Beyond those six recorded songs, Grieving have since written a few more, and look set to continue their fast-paced work ethic, despite the four members all having lives and jobs outside of the band. The irony, of course, is that it’s precisely what caused The Tupolev Ghost to stop existing that’s spurring on Grieving. With the members settled in various jobs and careers, they have a different perspective on the band than they would were they younger. As a result, their intentions are different, too.
“What’s great,” says Parrish, “is that we’re not putting all our eggs in this basket. We’re doing it to have a good time and we’re doing it to write good music. We still want to have the same standards as any other band would have and we have ambitions for the music, but we don’t necessarily have ambitions to tour constantly or do this full-time. It becomes harder and harder as we become older as a group of people – your life becomes more complicated.”
That’s something also borne out in the music and the themes that these songs take on – Parrish admits that he feels he has more things of worth to say with Grieving than he ever had before. Though they’re certainly not Anti-Flag or Rage Against The Machine, Grieving are a band whose songs are nevertheless shot through with a healthy dose of social and political commentary.
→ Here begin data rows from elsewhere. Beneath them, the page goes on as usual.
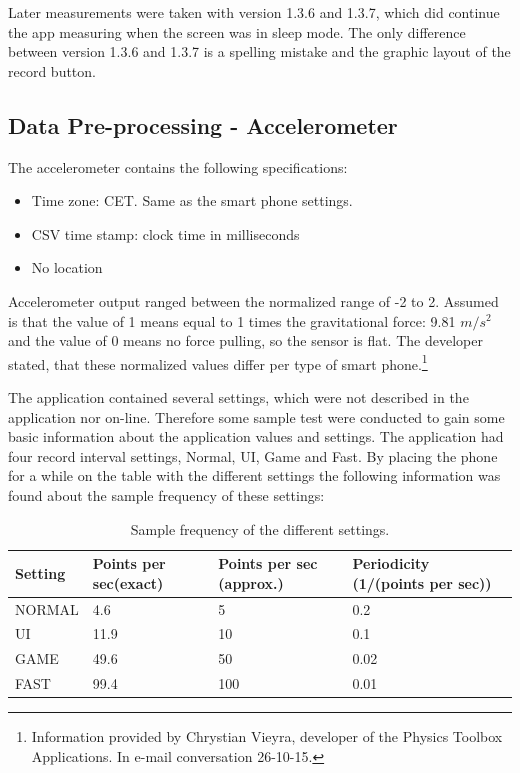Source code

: Later measurements were taken with version 1.3.6 and 1.3.7, which did continue the app measuring when the screen was in sleep mode. The only difference between version 1.3.6 and 1.3.7 is a spelling mistake and the graphic layout of the record button.

\subsection{Data Pre-processing - Accelerometer}
The accelerometer contains the following specifications:
\begin{itemize}
\item Time zone: CET. Same as the smart phone settings. 
\item CSV time stamp: clock time in milliseconds
\item No location
\end{itemize}

Accelerometer output ranged between the normalized range of -2 to 2. Assumed is that the value of 1 means equal to 1 times the gravitational force: 9.81 $m/s^2$ and the value of 0 means no force pulling, so the sensor is flat. The developer stated, that these normalized values differ per type of smart phone.\footnote{Information provided by Chrystian Vieyra, developer of the Physics Toolbox Applications. In e-mail conversation 26-10-15. }

The application contained several settings, which were not described in the application nor on-line. Therefore some sample test were conducted to gain some basic information about the application values and settings. The application had four record interval settings, Normal, UI, Game and Fast. By placing the phone for a while on the table with the different settings the following information was found about the sample frequency of these settings: 

\renewcommand{\arraystretch}{1.5}
\renewcommand{\tabcolsep}{0.2cm}
\begin{table}[h]
\caption{Sample frequency of the different settings.}
\label{samfreq}
\centering
\begin{tabular}{|l|p{2cm}|p{2cm}|p{2.5cm}|} 
\hline 
 Setting & Points per sec(exact) & Points per sec (approx.) & Periodicity (1/(points per sec))\\
\hline
NORMAL & 4.6 & 5 &  0.2 \\
UI & 11.9 & 10 & 0.1 \\
GAME & 49.6 & 50 &  0.02 \\
FAST & 99.4 & 100 &  0.01 \\
\hline
\end{tabular}
\end{table}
“I think a positive of being older,” says Parrish “is you generally become less introspective. You’re a little bit more aware of who you are as a person and, perhaps, a little wiser to see more things around you. I wouldn’t class us as a political band, but I think that any band with awareness in 2016 isn’t going to be able to avoid politics. So while seven or eight years ago a lot of lyrics I’d have written would have been about myself, I now feel more politically aware and more empathetic as a human being. You’re more understanding of the world around you and you feel more able to comment on it. You feel more like you want to interact with it and make a change – it’s less about you and more about the people around you. I think people need to be more aware. I don’t believe that one person can’t make a change. I think everyone can do, if they just look at the bigger picture and open their eyes a little bit.”